- [Exercise input]:
═══

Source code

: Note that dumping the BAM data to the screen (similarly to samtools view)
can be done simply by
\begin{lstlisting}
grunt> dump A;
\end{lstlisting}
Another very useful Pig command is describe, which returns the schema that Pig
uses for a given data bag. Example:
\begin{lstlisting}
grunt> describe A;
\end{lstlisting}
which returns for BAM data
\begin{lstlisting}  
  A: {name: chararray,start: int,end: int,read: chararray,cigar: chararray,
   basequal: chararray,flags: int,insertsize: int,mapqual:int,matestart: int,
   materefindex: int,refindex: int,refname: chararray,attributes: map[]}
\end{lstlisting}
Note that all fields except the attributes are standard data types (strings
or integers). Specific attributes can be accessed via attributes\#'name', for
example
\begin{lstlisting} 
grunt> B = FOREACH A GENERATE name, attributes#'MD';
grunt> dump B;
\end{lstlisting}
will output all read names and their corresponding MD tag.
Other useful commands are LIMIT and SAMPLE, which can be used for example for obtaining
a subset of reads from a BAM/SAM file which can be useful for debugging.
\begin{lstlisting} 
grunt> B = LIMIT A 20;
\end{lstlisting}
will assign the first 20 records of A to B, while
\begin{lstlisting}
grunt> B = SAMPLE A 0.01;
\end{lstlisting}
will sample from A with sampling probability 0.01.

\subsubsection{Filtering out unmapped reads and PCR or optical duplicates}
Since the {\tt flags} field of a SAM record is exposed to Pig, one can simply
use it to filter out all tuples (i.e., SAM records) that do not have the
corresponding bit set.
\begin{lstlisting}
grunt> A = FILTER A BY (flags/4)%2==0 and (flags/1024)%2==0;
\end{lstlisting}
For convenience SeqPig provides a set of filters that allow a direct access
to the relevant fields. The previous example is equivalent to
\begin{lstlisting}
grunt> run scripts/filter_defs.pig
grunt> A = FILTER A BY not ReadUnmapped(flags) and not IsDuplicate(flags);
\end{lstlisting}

═══

- [Exercise brief]: A bare number is the whole answer: how many lines in the entries contain "fields"?

- [Solution]: 2